Writing can be a solitary business. But whether you're in the beginning stages or have completed a draft, you can't actually do it alone. Often, technical communicators need an outside perspective to help stay focused and keep from being bogged down.
When looking for feedback, keep these tips in mind:
Know what you need. To save reviewers' time — and your own — be as specific as possible about the kind of feedback you want. Are you looking for a sounding board for initial ideas? Do you need confirmation that you're on the right track before you get too far into the draft? Are you trying to correct or avoid issues that caused problems in previous professional writing? Or do you simply need a little space from a project that you've spent too much time on?
Know who can give it to you. After you've decided which kind of critique you need, you can figure out who can best carry out such proofreading. Look for someone who has at least one of these qualifications:
- Is interested in the end product and its success
- Is trustworthy in terms of providing honest feedback
- Is a careful and thoughtful reader
Know what to ask for. The more precise you are in asking for feedback, the more useful the results will be. Ask for comments explaining exactly why the reviewer likes or doesn't like your work and what about the writing is good or needs work.
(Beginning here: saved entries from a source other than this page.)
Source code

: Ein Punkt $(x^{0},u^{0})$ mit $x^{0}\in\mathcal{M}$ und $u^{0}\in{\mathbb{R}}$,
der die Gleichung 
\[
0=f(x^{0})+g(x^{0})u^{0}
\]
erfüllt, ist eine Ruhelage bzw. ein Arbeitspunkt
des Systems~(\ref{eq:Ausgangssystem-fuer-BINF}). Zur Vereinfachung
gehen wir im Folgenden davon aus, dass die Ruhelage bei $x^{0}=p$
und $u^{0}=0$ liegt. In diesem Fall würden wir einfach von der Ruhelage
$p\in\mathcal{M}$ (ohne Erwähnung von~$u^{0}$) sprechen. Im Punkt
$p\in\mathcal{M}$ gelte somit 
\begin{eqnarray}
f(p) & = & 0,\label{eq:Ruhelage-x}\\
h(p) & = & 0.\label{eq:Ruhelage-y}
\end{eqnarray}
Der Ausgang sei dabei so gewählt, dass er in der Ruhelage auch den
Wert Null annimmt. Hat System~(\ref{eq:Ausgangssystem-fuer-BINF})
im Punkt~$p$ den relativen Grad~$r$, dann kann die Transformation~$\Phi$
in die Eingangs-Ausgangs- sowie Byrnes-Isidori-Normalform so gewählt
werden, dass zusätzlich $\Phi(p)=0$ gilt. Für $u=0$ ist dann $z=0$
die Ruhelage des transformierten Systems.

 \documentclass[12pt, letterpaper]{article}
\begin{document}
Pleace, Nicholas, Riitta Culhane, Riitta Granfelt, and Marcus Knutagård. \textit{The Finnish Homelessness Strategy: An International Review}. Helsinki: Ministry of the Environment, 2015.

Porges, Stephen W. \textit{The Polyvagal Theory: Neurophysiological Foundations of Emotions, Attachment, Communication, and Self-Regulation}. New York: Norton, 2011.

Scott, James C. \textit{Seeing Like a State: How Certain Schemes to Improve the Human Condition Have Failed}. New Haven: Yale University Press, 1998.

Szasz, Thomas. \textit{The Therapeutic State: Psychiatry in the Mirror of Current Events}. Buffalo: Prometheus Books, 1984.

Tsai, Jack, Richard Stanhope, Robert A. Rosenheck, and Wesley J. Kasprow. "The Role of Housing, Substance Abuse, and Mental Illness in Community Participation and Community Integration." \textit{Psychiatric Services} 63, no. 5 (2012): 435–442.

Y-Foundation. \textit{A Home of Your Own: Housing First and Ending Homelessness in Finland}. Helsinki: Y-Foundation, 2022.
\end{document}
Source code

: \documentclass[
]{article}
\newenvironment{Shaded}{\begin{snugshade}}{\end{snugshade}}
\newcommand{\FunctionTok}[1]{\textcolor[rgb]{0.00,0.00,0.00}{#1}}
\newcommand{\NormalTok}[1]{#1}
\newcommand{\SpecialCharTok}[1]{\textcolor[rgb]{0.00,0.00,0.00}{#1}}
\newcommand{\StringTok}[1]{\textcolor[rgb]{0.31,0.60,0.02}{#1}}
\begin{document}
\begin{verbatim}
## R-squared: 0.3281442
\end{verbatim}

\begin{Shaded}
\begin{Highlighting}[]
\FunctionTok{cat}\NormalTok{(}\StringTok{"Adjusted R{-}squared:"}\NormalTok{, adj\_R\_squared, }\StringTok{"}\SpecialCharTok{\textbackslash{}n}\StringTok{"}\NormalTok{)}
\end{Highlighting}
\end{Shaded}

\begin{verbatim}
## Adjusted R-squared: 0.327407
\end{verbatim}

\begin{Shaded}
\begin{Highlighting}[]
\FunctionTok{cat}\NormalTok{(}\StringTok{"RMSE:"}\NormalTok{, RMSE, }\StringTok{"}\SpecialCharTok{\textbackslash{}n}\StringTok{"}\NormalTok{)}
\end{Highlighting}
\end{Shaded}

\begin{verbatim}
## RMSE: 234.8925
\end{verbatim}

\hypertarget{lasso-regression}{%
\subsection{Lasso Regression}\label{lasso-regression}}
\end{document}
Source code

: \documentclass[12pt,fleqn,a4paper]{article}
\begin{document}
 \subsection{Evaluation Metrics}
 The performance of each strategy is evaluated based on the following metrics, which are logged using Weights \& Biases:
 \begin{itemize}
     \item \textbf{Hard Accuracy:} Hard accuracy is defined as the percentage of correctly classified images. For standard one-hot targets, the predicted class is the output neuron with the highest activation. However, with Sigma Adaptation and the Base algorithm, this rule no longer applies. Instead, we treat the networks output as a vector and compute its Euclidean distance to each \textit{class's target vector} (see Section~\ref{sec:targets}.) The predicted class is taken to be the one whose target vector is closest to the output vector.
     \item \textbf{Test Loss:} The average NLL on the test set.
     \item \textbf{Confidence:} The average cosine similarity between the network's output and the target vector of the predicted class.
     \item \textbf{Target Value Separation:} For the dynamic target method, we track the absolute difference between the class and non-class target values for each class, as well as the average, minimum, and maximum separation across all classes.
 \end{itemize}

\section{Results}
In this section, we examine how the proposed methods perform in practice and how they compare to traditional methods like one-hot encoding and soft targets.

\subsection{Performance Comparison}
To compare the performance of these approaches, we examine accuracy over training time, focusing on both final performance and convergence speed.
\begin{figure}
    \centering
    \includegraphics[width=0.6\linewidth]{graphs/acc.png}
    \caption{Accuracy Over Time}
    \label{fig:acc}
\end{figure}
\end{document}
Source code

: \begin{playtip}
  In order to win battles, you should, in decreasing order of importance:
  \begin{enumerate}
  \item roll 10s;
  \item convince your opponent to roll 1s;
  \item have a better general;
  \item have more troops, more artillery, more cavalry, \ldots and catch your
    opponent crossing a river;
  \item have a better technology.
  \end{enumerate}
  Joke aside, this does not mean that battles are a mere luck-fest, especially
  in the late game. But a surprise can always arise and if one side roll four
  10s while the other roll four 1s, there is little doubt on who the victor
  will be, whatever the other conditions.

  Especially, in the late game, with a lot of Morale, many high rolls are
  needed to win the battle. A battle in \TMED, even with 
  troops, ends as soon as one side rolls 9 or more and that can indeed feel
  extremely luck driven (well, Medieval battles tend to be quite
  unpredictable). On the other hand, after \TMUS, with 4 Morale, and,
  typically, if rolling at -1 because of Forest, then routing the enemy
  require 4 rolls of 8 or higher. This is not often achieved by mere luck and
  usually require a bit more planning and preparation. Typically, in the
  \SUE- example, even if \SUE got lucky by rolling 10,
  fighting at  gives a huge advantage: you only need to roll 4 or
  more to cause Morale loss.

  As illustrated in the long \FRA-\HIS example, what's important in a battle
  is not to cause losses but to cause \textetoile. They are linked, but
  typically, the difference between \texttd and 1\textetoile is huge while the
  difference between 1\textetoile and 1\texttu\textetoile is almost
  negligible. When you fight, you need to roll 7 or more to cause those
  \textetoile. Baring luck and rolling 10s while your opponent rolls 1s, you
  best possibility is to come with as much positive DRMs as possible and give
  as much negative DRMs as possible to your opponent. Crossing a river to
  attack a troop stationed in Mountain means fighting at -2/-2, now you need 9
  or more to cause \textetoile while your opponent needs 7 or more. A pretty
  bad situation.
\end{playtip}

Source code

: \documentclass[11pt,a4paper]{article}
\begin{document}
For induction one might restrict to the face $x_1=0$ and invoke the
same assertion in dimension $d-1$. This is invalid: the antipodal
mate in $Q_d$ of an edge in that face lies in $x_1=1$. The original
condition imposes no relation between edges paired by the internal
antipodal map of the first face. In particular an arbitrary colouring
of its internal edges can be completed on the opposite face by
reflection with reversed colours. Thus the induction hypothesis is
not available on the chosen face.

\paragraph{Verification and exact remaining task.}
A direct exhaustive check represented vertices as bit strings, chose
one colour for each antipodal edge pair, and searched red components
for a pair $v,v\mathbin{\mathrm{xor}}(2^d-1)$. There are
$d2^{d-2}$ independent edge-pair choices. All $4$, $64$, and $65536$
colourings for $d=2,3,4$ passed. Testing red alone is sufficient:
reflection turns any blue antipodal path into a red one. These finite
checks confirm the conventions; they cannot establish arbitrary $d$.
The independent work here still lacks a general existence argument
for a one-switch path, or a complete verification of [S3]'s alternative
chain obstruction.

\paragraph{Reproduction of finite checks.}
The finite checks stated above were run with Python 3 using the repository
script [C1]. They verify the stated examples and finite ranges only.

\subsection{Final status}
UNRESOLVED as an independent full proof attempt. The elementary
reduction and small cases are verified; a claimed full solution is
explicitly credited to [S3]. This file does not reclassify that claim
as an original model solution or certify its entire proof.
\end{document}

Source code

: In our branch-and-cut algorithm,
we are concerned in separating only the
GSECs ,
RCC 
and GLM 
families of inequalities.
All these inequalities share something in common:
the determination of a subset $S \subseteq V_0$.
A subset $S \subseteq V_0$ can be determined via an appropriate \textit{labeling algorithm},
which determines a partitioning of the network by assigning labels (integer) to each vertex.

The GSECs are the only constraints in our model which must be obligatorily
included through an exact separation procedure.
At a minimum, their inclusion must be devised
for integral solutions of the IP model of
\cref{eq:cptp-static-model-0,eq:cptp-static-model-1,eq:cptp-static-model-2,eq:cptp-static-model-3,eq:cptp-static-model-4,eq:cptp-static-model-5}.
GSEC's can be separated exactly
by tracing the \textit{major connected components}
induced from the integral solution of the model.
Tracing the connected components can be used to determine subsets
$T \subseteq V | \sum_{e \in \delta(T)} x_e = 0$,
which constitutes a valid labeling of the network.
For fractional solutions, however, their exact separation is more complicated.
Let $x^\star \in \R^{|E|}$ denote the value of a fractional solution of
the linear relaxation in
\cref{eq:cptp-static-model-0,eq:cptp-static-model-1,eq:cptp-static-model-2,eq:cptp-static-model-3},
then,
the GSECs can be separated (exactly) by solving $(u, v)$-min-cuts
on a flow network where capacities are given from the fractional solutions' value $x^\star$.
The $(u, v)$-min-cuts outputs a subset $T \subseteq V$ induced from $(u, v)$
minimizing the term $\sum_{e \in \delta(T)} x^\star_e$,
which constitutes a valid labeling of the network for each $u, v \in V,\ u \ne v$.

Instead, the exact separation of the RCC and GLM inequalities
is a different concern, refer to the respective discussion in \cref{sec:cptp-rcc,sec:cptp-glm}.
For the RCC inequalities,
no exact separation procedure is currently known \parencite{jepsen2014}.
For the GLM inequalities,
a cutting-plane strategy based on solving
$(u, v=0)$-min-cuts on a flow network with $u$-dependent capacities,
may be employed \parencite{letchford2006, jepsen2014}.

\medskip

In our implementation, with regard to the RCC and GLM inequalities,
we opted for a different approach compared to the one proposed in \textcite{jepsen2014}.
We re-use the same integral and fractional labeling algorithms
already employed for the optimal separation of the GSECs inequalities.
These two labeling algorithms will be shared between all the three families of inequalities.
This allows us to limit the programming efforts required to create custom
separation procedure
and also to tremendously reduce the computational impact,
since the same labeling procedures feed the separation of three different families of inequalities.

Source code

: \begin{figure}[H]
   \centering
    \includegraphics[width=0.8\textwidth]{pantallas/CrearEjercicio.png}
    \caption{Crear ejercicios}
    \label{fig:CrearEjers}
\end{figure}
- Know what to do with it. When you do get comments, don’t take the criticism personally. After all, the writing you do in the workplace is about your business or organization and its success. Instead, consider whether the advice will truly improve your writing . (Get a second opinion if you're unsure.) And look for ways to apply useful criticism to your future writing.
Obviously, we'd all like to get positive feedback. However, constructive criticism can be much more useful than boundless praise.